Regione Sicula: don Saro prepara una “exit strategy”?


Pubblicato il 19 Luglio 2013

di Iena Megafono

Quanto dura Rosario Crocetta come presidente della Regione? E’ la domanda che si pongono tanti, soprattutto i parlamentari regionali. Quest’ultimi temono di dover rifare a breve una nuova campagna elettorale, costosa e incerta nell’esito. Ma c’è il rischio di elezioni anticipate? Pare proprio di si. Don Saro ha capito già da tempo che governare la Sicilia non è come amministrare Gela.

I problemi da risolvere sono tanti ed è assai difficoltoso trovare soluzioni. La burocrazia regionale è una macchina infernale. I danni creati dalle passate amministrazioni sono immensi. Gli ultimi scandali, quello dei fondi per la comunicazione e quello più recente della formazione, testimoniano con quanta nonchalance, arroganza e strafottenza si sperperavano i fondi pubblici. E siamo solo all’inizio. Sulla formazione, da Messina a Catania il passo è breve. E se nel capoluogo etneo lo scandalo non è ancora esploso è perché vi sarebbero coinvolti anche personaggi e istituzioni che dovrebbero essere al di sopra di ogni sospetto.

Ma torniamo alla Regione. Don Saro ha capito che non può fare alcuna rivoluzione. E’ consapevole che scardinare il sistema di potere che regna da anni è difficile e pericoloso, e su questo il suo predecessore aveva ragione. Si è reso conto che pezzi del Pd hanno le loro belle responsabilità. La vicenda Messina gli offre un assist formidabile: bisogna avviare una moralizzazione della politica. In Sicilia occorre cambiare ed è necessario individuare un leader credibile, carismatico e che ha anche una visibilità nazionale. Chi meglio di don Saro può candidarsi a svolgere questo ruolo? Chi meglio di don Saro può ambire a ricoprire un ruolo anche nazionale? Se ciò accadesse, e pare che don Saro stia lavorando proprio a questo, sarebbe “costretto” suo malgrado a lasciare la scomoda poltrona di presidente della Regione e chiudere in anticipo la sua esperienza.

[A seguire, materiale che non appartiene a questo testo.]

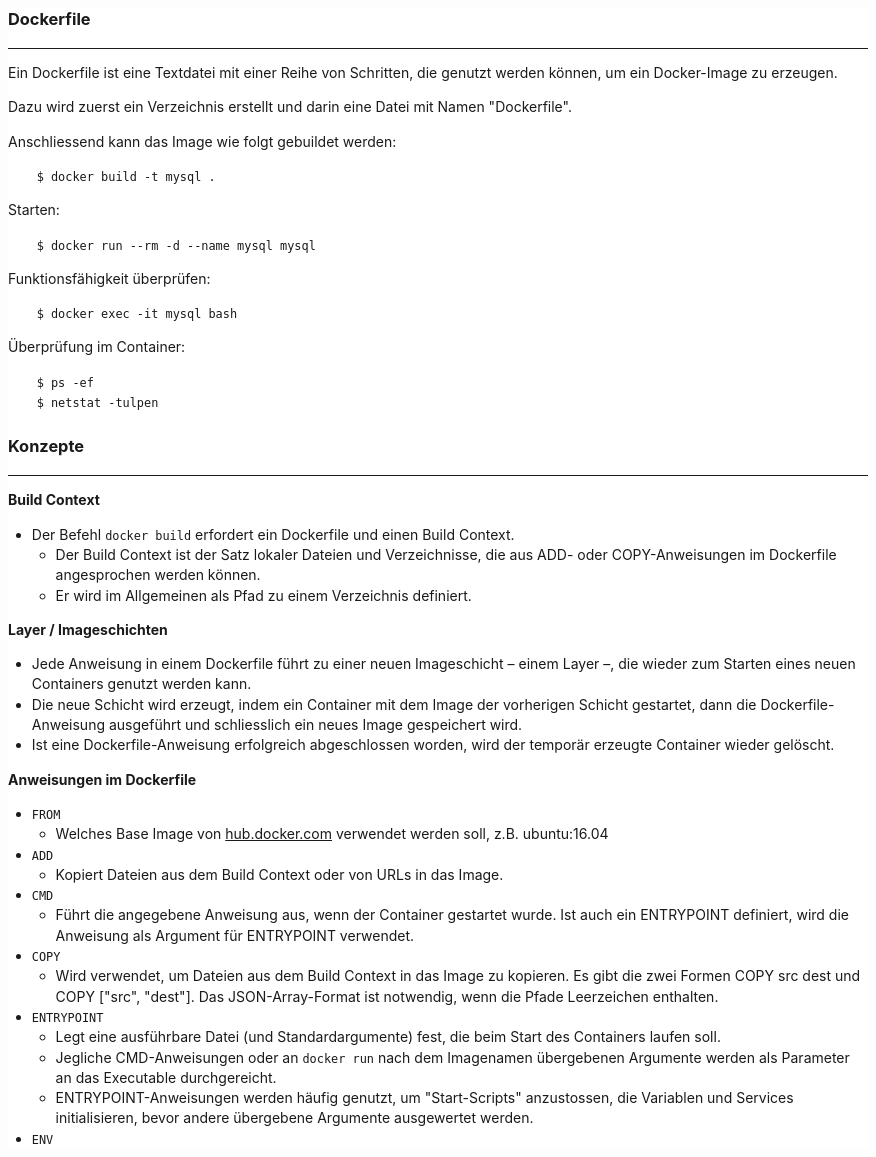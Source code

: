 
### Dockerfile
***
Ein Dockerfile ist eine Textdatei mit einer Reihe von Schritten, die genutzt werden können, um ein Docker-Image zu erzeugen.

Dazu wird zuerst ein Verzeichnis erstellt und darin eine Datei mit Namen "Dockerfile".

Anschliessend kann das Image wie folgt gebuildet werden:
```Shell
    $ docker build -t mysql .
```

Starten:
```Shell
    $ docker run --rm -d --name mysql mysql
```

Funktionsfähigkeit überprüfen:
```Shell
    $ docker exec -it mysql bash
```

Überprüfung im Container:
```Shell
    $ ps -ef
    $ netstat -tulpen
```

### Konzepte
***

**Build Context** <br>
* Der Befehl `docker build` erfordert ein Dockerfile und einen Build Context.
    * Der Build Context ist der Satz lokaler Dateien und Verzeichnisse, die aus ADD- oder COPY-Anweisungen im Dockerfile angesprochen werden können.
    * Er wird im Allgemeinen als Pfad zu einem Verzeichnis definiert.

**Layer / Imageschichten** <br>
* Jede Anweisung in einem Dockerfile führt zu einer neuen Imageschicht – einem Layer –, die wieder zum Starten eines neuen Containers genutzt werden kann.
* Die neue Schicht wird erzeugt, indem ein Container mit dem Image der vorherigen Schicht gestartet, dann die Dockerfile-Anweisung ausgeführt und schliesslich ein neues Image gespeichert wird.
* Ist eine Dockerfile-Anweisung erfolgreich abgeschlossen worden, wird der temporär erzeugte Container wieder gelöscht.

**Anweisungen im Dockerfile** <br>

* `FROM`
    * Welches Base Image von [hub.docker.com](https://hub.docker.com) verwendet werden soll, z.B. ubuntu:16.04
* `ADD`
    *  Kopiert Dateien aus dem Build Context oder von URLs in das Image.
* `CMD`
    * Führt die angegebene Anweisung aus, wenn der Container gestartet wurde. Ist auch ein ENTRYPOINT definiert, wird die Anweisung als Argument für ENTRYPOINT verwendet.
* `COPY`
    * Wird verwendet, um Dateien aus dem Build Context in das Image zu kopieren. Es gibt die zwei Formen COPY src dest und COPY ["src", "dest"]. Das JSON-Array-Format ist notwendig, wenn die Pfade Leerzeichen enthalten.
* `ENTRYPOINT`
    * Legt eine ausführbare Datei (und Standardargumente) fest, die beim Start des Containers laufen soll. 
    * Jegliche CMD-Anweisungen oder an `docker run` nach dem Imagenamen übergebenen Argumente werden als Parameter an das Executable durchgereicht. 
    * ENTRYPOINT-Anweisungen werden häufig genutzt, um "Start-Scripts" anzustossen, die Variablen und Services initialisieren, bevor andere übergebene Argumente ausgewertet werden.
* `ENV`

Sarebbe questa l’exit strategy di don Saro. I bookmakers della politica siciliana sono pronti a scommettere che non passerà molto tempo. La giunta è in affanno. Fiumi di parole non hanno prodotto nulla.Il cambiamento non s’è visto. La rivoluzione annunciata è rimasta solo uno slogan da campagna elettorale, ma da archiviare per sempre.